Moppelhü

07.12.2014 16:42 | Für Pferde

 

Moppelhüh

Von Sabine Bröckel / Tierheilpraktikerin, Autorin und Besamungswartin

Moppelhü

Rund und Gesund?

Dicke Pferde und ihr Bewegungsapparat


Das naheliegendste gesundheitliche Problem, das durch das Übergewicht beim Pferd auftreten kann, ist die Überlastung des Bewegungsapparates. Gelenke, Bänder und Sehnen verschleißen viel zu früh. Erkrankungen wie Arthrose, Spat und Hufrollensyndrom können die Folge sein.

 

Dicke Pferde und das Sommerekzem


Doch neben den offensichtlichen Folgen von zuviel Speck auf dem Pferd, gibt es leider auch Krankheiten, die durch eine zu gehaltvolle Nahrung verstärkt werden – das Sommerekzem ist ein Beispiel dafür.  Es wird sogar spekuliert, dass zu gehaltvolles Futter der Auslöser dafür ist, dass das Sommerekzem in Erscheinung tritt. Nachdem zu Anfang vor allem importierte Islandpferde, die aus ihrer Heimat eher karges Futter kennen, nach der Umstellung auf energiereicheres Kraftfutter unter Juckreiz litten, darf man annehmen, dass dem Problem unter anderem eine Stoffwechselstörung zugrunde liegt, die durch einen Überschuss an Energie aus dem Futter verursacht wird.

 

Dicke Jungpferde und Osteochondrosis dissecans (OCD)


Ein ganz besonderes Problem wird zuviel Speck für Jungpferde, die sich noch im Wachstum befinden. Gehaltvolles Futter „treibt“ die Größe – die Pferde erreichen ihr Endmaß deutlich früher, als extensiv gefütterte Aufzuchtpferde. Knochen, Gelenkknorpel, Bänder und Sehnen benötigen aber Zeit, um ihre Stabilität zu erreichen, die sie brauchen, um das Gewicht eines ausgewachsenen Pferdes zu tragen. Die Folge von einem, durch eine zu energiereiche Fütterung forciertes Wachstum, kann OCD (Osteochondrosis dissecans) sein. Hierbei handelt es sich um eine, immer häufiger bei Jungpferden auftretende Gelenkserkrankung des wachsenden Pferdes im Zuge der Skelettentwicklung.

 

Dicke Pferde und der Kreuzverschlag (paralytische Myoglobinurie)

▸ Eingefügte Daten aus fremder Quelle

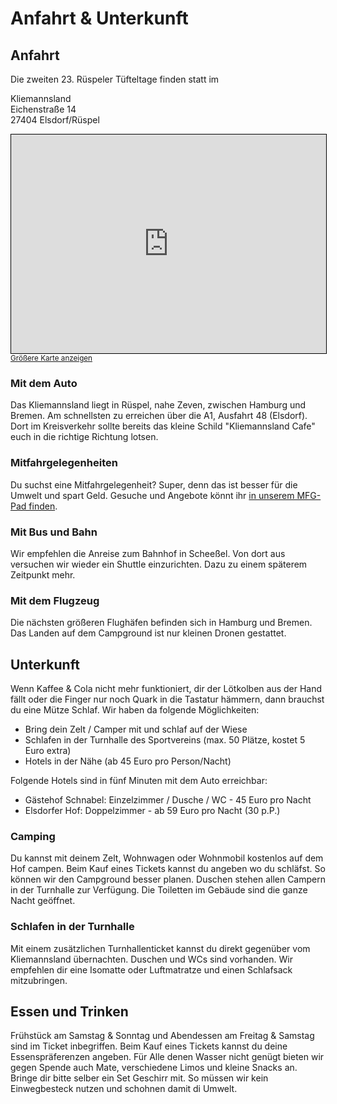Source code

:# Anfahrt & Unterkunft

## Anfahrt
Die zweiten 23. Rüspeler Tüfteltage finden statt im   
   
Kliemannsland  
Eichenstraße 14  
27404 Elsdorf/Rüspel 

<iframe width="100%" height="350" frameborder="0" scrolling="no" marginheight="0" marginwidth="0" src="https://www.openstreetmap.org/export/embed.html?bbox=9.394663207931446%2C53.27247378884649%2C9.397855036659166%2C53.273702426408796&amp;layer=mapnik&amp;marker=53.27308811204167%2C9.396259122295305" style="border: 1px solid black"></iframe><br/><small><a href="https://www.openstreetmap.org/?mlat=53.27309&amp;mlon=9.39626#map=19/53.27309/9.39626">Größere Karte anzeigen</a></small>

### Mit dem Auto
Das Kliemannsland liegt in Rüspel, nahe Zeven, zwischen Hamburg und Bremen. Am schnellsten zu erreichen über die A1, Ausfahrt 48 (Elsdorf). Dort im Kreisverkehr sollte bereits das kleine Schild "Kliemannsland Cafe" euch in die richtige Richtung lotsen.

### Mitfahrgelegenheiten
Du suchst eine Mitfahrgelegenheit? Super, denn das ist besser für die Umwelt und spart Geld. Gesuche und Angebote könnt ihr [in unserem MFG-Pad finden](https://md.ctfl.space/rütüta-mfg?both).

### Mit Bus und Bahn
Wir empfehlen die Anreise zum Bahnhof in Scheeßel. Von dort aus versuchen wir wieder ein Shuttle einzurichten. Dazu zu einem späterem Zeitpunkt mehr.   

### Mit dem Flugzeug
Die nächsten größeren Flughäfen befinden sich in Hamburg und Bremen.   
Das Landen auf dem Campground ist nur kleinen Dronen gestattet.


## Unterkunft
Wenn Kaffee & Cola nicht mehr funktioniert, dir der Lötkolben aus der Hand fällt oder die Finger nur noch Quark in die Tastatur hämmern, dann brauchst du eine Mütze Schlaf. Wir haben da folgende Möglichkeiten:   
- Bring dein Zelt / Camper mit und schlaf auf der Wiese
- Schlafen in der Turnhalle des Sportvereins (max. 50 Plätze, kostet 5 Euro extra)
- Hotels in der Nähe (ab 45 Euro pro Person/Nacht)

Folgende Hotels sind in fünf Minuten mit dem Auto erreichbar:
- Gästehof Schnabel: Einzelzimmer / Dusche / WC - 45 Euro pro Nacht
- Elsdorfer Hof: Doppelzimmer - ab 59 Euro pro Nacht (30 p.P.)

### Camping
Du kannst mit deinem Zelt, Wohnwagen oder Wohnmobil kostenlos auf dem Hof campen. Beim Kauf eines Tickets kannst du angeben wo du schläfst. So können wir den Campground besser planen. Duschen stehen allen Campern in der Turnhalle zur Verfügung. Die Toiletten im Gebäude sind die ganze Nacht geöffnet.

### Schlafen in der Turnhalle
Mit einem zusätzlichen Turnhallenticket kannst du direkt gegenüber vom Kliemannsland übernachten. Duschen und WCs sind vorhanden. Wir empfehlen dir eine Isomatte oder Luftmatratze und einen Schlafsack mitzubringen.


## Essen und Trinken
Frühstück am Samstag & Sonntag und Abendessen am Freitag & Samstag sind im Ticket inbegriffen. Beim Kauf eines Tickets kannst du deine Essenspräferenzen angeben. Für Alle denen Wasser nicht genügt bieten wir gegen Spende auch Mate, verschiedene Limos und kleine Snacks an.
Bringe dir bitte selber ein Set Geschirr mit. So müssen wir kein Einwegbesteck nutzen und schohnen damit di Umwelt.
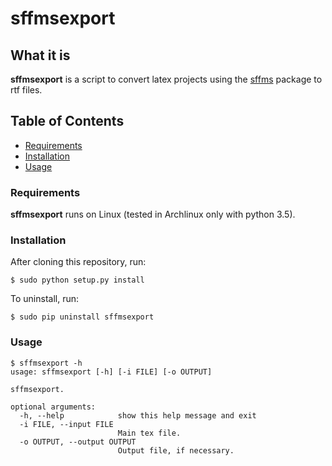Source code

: # sffmsexport

## What it is

**sffmsexport** is a script to convert latex projects using the
[sffms](http://www.mcdemarco.net/sffms/) package to rtf files.

## Table of Contents

- [Requirements](#requirements)
- [Installation](#installation)
- [Usage](#usage)

### Requirements

**sffmsexport** runs on Linux (tested in Archlinux only with python 3.5).

### Installation

After cloning this repository, run:

    $ sudo python setup.py install

To uninstall, run:

    $ sudo pip uninstall sffmsexport

### Usage

    $ sffmsexport -h
    usage: sffmsexport [-h] [-i FILE] [-o OUTPUT]

    sffmsexport.

    optional arguments:
      -h, --help            show this help message and exit
      -i FILE, --input FILE
                            Main tex file.
      -o OUTPUT, --output OUTPUT
                            Output file, if necessary.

Kohlenhydratreiches Futter birgt aber nicht nur das Risiko des Übergewichtes, denn Kohlehydrate werden in Glukose umgewandelt und diese wiederum als Glykogen in den Muskeln gespeichert, welche daraus ihre Energie beziehen. Wird nun mehr Glykogen gespeichert, als die Muskeln durch Beanspruchung verbrauchen, kann eine Stoffwechselstörung auftreten: der extrem schmerzhaften Kreuzverschlag (paralytische Myoglobinurie)-eine Entzündung der Rückenmuskulatur, die bei einer zucker- und stärkehaltige Fütterung, bei gleichzeitig ungenügender Bewegung auftreten kann.

Risikoreich ist auch der Wechsel zwischen einerseits extremer Belastung und andererseits reinen Weide- oder gar Stehtagen. Das ist auch der Grund, warum der Kreuzverschlag auch als „Montagskrankheit (Monday Morning Disease)“ bezeichnet wird: Sie tritt oft nach einer längeren Ruhezeit bei gleichzeitig üppiger Fütterung auf, der dann ein intensives Training folgt. Auffallend ist ein starkes Schwitzen bei plötzlich auftretender Steifheit. Das Pferd möchte sich nicht mehr bewegen, zittert, drückt häufig den Rücken nach unten und geht in eine „Sägebockhaltung“, stellt also die Vorderbeine nach vorne und die Hinterbeine nach hinten heraus. Im schlimmsten Fall knickt es mit den Hinterbeinen ein und legt sich fest. Besonders auf der Kruppe ist die Muskulatur stark verhärtet und durch den Myoglobinabbau kommt es zu einer rötlich-braunen Verfärbung des Urins.

Die Symptome treten durch eine Stoffwechselstörung auf, die mit der Glykogenspeicherung in der Muskulatur zusammenhängt. Kann nicht ausreichend Sauerstoff bereitgestellt werden, um die bei Beanspruchung der Muskeln entstehenden Abbauprodukte wie Laktat zu entsorgen, übersäuern die Muskeln und versagen. Es kann sogar zum Zerfall von Muskelzellen kommen. Das für die Speicherung von Sauerstoff in der Muskulatur zuständige Myoglobin, geht in den Blutkreislauf über und wird über die Niere ausgeschieden. Oft kommt es dabei auch zu einem lebensgefährlichen und vielfach auch irreversiblen Nierenschaden.

 

Dicke Pferde und ihre Leber


Leber und Niere sind die Organe, welche für den Abbau und den Abtransport von überschüssigen und/ oder für den Körper schädliche Substanzen zuständig sind.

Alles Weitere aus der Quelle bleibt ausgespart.